Reproduce every line below exactly as written; do not include the images.

[Saved entries]
------------------------------------------------

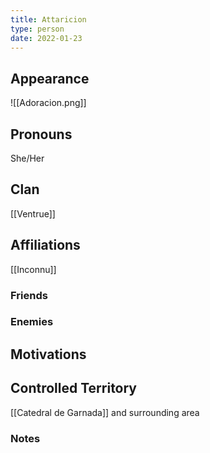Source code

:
 ```yaml
---
title: Attaricion
type: person
date: 2022-01-23
---
```


## Appearance
![[Adoracion.png]]
## Pronouns
She/Her
## Clan
[[Ventrue]]
## Affiliations
[[Inconnu]]
### Friends

### Enemies

## Motivations

## Controlled Territory
[[Catedral de Garnada]] and surrounding area
### Notes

------------------------------------------------

(WRITTEN SOLUTION):
Source code

:
 ```yaml
---
title: Attaricion
type: person
date: 2022-01-23
---
```


## Appearance
![[Adoracion.png]]
## Pronouns
She/Her
## Clan
[[Ventrue]]
## Affiliations
[[Inconnu]]
### Friends

### Enemies

## Motivations

## Controlled Territory
[[Catedral de Garnada]] and surrounding area
### Notes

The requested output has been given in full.